= What you should do =
From the records, return each line that has the word "name" in it.

= Data for the task =
----------------------------------------
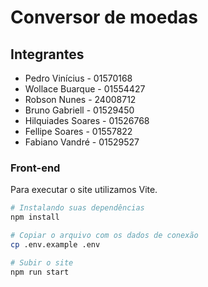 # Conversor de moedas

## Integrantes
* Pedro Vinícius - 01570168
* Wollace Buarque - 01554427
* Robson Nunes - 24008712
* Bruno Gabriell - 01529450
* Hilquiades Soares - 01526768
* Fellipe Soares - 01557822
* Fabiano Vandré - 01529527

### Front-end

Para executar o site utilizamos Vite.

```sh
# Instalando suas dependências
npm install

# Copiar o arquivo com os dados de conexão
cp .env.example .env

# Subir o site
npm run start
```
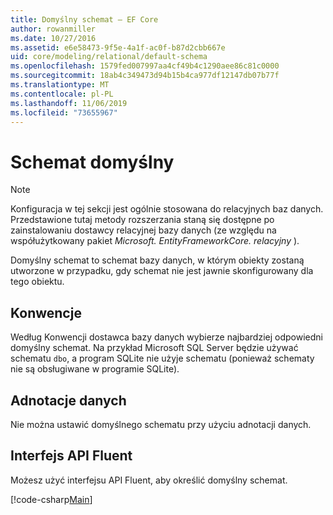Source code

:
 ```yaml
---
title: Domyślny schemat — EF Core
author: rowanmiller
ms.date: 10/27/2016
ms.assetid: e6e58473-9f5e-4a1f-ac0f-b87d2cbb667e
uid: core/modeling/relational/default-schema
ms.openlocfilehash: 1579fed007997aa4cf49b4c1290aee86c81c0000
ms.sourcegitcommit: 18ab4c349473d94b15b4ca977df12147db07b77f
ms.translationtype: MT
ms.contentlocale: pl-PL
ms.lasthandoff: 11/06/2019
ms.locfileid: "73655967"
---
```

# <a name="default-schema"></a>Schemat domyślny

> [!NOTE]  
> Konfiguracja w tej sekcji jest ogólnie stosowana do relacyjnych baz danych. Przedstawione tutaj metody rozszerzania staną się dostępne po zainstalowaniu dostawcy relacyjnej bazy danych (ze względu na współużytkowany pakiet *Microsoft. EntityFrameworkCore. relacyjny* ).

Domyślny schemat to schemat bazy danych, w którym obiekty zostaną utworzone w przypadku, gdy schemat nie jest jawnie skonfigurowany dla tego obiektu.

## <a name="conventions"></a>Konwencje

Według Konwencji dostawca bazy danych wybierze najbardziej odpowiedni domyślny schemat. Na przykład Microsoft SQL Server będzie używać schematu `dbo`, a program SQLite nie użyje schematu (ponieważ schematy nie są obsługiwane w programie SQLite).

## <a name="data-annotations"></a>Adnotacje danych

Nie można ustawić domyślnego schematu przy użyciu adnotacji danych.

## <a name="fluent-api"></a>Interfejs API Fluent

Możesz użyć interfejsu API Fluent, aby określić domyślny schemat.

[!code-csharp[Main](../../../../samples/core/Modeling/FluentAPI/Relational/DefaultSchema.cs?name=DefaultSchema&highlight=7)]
----------------------------------------
= Task output =
# <a name="default-schema"></a>Schemat domyślny
## <a name="conventions"></a>Konwencje
## <a name="data-annotations"></a>Adnotacje danych
## <a name="fluent-api"></a>Interfejs API Fluent
[!code-csharp[Main](../../../../samples/core/Modeling/FluentAPI/Relational/DefaultSchema.cs?name=DefaultSchema&highlight=7)]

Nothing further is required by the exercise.